In this episode I watched Rob. . Rob an alcoholic, is a talented musician now fallen singing his sorrows into bottles and aiming his shots at everyone else around him. I saw his family stoically put up with that, blaming everyone but themselves. It was powerful and I did cry
I think confronting the addict is right, how they handle it works. In this case, Intervention appeared and liberated the captives with honest direct consequence. I cried again when the older brother, straight living son at last hugged the prodigal son. I identified with the mother who never dreamed her son would find himself this way. After his family laid the boundaries down, he went to rehabilitation willingly.
All the while I ask myself, why do some people avoid pain, hurts and wounds with the wrong cure? Where is the root of avoidance and when is point of no return? This work of Intervention gives hope. My sadness lies in the fact that most people won’t have this advantage or can afford the facilities it takes to get well.

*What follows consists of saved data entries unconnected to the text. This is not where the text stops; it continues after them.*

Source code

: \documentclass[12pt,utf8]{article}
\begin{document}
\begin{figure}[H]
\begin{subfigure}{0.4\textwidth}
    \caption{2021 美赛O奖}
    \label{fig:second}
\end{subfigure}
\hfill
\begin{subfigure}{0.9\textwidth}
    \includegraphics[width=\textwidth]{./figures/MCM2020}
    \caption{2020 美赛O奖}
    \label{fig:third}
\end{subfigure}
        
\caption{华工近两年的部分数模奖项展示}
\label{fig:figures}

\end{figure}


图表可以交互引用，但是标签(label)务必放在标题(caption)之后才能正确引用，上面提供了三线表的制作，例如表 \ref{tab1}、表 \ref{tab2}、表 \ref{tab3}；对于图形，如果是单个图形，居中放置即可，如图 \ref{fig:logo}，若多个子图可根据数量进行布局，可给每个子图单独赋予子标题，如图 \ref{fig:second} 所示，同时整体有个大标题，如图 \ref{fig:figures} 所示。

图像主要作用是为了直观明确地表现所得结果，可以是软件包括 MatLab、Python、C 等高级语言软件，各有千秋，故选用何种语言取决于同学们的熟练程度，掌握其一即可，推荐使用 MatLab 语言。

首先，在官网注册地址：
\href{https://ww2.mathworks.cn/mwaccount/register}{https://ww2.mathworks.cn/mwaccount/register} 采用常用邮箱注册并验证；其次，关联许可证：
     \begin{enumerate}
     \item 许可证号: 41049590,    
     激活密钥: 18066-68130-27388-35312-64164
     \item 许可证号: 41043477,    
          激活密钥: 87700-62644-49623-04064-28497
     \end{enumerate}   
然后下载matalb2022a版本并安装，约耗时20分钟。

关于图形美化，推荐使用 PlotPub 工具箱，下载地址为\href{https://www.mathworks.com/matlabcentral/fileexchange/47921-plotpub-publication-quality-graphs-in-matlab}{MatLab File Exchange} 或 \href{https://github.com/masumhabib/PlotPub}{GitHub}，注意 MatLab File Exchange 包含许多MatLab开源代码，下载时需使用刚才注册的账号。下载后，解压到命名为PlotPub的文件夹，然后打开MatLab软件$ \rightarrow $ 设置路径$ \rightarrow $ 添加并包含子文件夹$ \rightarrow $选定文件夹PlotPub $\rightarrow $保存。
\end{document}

I also watched following episode called
Ashley, which I will write about in my next post. Meanwhile, watch it for yourself, click Ashley. In my life are many who are addicts or recovering. I myself am an adult child of an alcoholic, along with siblings and my own kids, so it's not strange that I write this blog. I still cry out for the ones not addicted, but who stand on the circle dance of those who are. This then is the other side of addictions - addicshun.